Re: large email attachments on greenyes

Roger M. Guttentag (
Wed, 21 Apr 1999 18:02:45 -0400

At 10:50 AM 4/19/99 -0700, Myra Nissen wrote:
>Hi all,
>I just heard an interview on the news with a computer specialist about
>virus. The interview was a result of the melissa virus.
>The speaker was saying that virus in general, intentional or accidental,
>are most easily transmitted through MS Word. So in general it would not
>be a good idea to open any MS Word attachment you recieve unless it is a
>document that you are expecting. He recommends that when you receive
>one, you should contact the sender and ask for it as part of the e-mail
>text. (What I do anyway, as I can not open most text files sent to me.)
>He also feels that it is not necessary to send text files over the
Dear GreenYesers:

I would like to add my own measly 2 cents to the issue of e-mail
attachments. I am in agreement with the sentiments expressed in previous
messages that subscribers to this list (as well as related ones that we may
monitor such as the Recycle list) should refrain from attaching documents
to their messages. In other messages, there is often criticism leveled
against unwanted direct mail. Well, even though the medium is digital and
not paper-based the principle is still the same. I am interested only in
e-mail text messages and I interpret my subscription to this list (as well
as any list) as giving my consent to only this form of communication.
Anything else is really unrequested and therefore unwanted by me. If I
want a document, I am perfectly capable of requesting it by e-mail or
downloading from the Web independently of the list and therefore having no
impact on the list's message traffic. If the justification for sending
unrequested attachments is that I am free to delete them then we have just
vitiated our main arguments against paper-based direct mail (if you don't
want it then discard or recycle). Again, the argument that we are only
discarding electrons and not fiber is fundamentally irrelevant. Either we
endorse the principle that we (the subscribers) have the right to define
what is unwanted communications or we don't.

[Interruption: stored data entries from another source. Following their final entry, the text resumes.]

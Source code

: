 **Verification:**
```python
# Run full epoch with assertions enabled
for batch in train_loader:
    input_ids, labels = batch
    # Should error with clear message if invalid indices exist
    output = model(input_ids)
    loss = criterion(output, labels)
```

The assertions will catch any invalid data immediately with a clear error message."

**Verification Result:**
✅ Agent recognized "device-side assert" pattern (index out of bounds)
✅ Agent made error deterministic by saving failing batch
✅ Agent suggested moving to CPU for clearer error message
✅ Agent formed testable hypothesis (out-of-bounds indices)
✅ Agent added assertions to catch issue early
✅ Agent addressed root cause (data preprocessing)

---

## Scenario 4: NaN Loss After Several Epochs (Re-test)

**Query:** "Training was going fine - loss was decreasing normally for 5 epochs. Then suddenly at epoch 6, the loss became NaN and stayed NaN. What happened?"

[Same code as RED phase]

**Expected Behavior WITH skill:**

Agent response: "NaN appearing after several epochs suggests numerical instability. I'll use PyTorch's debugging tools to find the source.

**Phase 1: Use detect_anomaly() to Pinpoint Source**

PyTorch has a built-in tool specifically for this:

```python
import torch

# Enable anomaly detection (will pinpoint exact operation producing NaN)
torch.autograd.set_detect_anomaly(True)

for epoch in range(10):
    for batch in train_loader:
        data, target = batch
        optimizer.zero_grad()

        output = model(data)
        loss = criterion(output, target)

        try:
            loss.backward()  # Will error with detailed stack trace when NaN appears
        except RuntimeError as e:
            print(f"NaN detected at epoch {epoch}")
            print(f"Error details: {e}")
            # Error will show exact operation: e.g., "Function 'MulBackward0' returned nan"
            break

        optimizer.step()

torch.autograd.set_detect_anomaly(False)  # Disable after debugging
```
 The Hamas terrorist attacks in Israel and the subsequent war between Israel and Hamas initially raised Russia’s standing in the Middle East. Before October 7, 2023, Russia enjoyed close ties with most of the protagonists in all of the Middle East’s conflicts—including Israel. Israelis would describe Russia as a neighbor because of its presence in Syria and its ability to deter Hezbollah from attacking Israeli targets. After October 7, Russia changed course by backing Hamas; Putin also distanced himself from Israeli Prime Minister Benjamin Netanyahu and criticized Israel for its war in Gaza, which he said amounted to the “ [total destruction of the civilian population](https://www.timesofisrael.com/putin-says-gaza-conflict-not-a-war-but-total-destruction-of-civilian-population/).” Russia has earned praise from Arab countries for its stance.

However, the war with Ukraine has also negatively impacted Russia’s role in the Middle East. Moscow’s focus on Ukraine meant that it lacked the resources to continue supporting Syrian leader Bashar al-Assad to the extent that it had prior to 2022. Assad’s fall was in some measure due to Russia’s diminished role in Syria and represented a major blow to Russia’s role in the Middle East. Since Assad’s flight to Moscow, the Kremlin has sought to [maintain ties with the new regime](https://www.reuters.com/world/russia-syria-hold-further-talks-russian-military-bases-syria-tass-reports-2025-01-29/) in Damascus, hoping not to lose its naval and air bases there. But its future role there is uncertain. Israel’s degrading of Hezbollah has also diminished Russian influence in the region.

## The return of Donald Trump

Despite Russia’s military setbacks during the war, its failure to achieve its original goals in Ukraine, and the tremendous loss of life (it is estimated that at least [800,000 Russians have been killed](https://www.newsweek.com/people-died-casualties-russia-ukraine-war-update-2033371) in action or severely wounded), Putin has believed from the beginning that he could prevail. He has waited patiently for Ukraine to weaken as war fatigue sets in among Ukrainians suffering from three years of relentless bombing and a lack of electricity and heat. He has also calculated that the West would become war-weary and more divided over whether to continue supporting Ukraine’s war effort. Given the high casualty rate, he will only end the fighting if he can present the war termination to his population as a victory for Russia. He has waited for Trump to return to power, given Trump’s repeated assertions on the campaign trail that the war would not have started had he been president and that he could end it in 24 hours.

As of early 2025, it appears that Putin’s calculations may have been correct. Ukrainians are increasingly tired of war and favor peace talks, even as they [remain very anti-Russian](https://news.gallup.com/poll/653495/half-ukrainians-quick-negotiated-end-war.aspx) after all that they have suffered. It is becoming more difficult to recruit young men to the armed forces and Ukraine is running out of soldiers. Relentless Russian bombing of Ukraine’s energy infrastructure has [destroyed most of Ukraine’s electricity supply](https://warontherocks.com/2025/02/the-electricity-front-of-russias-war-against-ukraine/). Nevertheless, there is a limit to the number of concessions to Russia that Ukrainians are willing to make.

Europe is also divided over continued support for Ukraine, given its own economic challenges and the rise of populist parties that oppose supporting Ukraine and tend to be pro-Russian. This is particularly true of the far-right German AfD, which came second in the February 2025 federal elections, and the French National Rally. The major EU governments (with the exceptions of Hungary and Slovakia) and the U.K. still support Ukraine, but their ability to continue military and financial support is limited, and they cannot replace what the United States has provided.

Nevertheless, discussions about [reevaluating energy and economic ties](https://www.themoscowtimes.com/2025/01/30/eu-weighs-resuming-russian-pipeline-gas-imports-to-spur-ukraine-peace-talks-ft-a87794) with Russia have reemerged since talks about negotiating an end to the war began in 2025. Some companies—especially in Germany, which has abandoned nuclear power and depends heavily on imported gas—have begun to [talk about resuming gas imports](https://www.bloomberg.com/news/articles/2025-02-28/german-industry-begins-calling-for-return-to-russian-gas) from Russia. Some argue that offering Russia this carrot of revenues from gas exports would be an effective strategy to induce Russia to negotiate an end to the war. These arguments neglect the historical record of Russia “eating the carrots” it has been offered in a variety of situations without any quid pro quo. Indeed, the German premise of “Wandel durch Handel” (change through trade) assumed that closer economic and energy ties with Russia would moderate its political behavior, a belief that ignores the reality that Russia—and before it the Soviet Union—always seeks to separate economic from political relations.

With respect to Myra's comments regarding Macro viruses which can arrive
via word processing documents such as Word - Antivirus scanners do work
against them so it is a good idea to scan any attached files. However,
almost all anti-virus software work on the basis of matching the virus'
known digital signature to a virus definition file. Since new viruses are
constantly cropping up it is necessary to insure that the definition files
used by your AV software is updated at least monthly. All the leading AV
products now allow you to obtain these updates via the Internet. Alas,
like file backups and hard drive maintenance, this is often something that
users neglect to do. Therefore it is still very possible, even with AV
software, to download a virus through an e-mail attachment espcially it is
a fast proprogating one as recently demonstrated by the Melissa virus.
This is another good reason why we should refrain from unrestricted
dissemination of file attachments on an e-mail discussion list.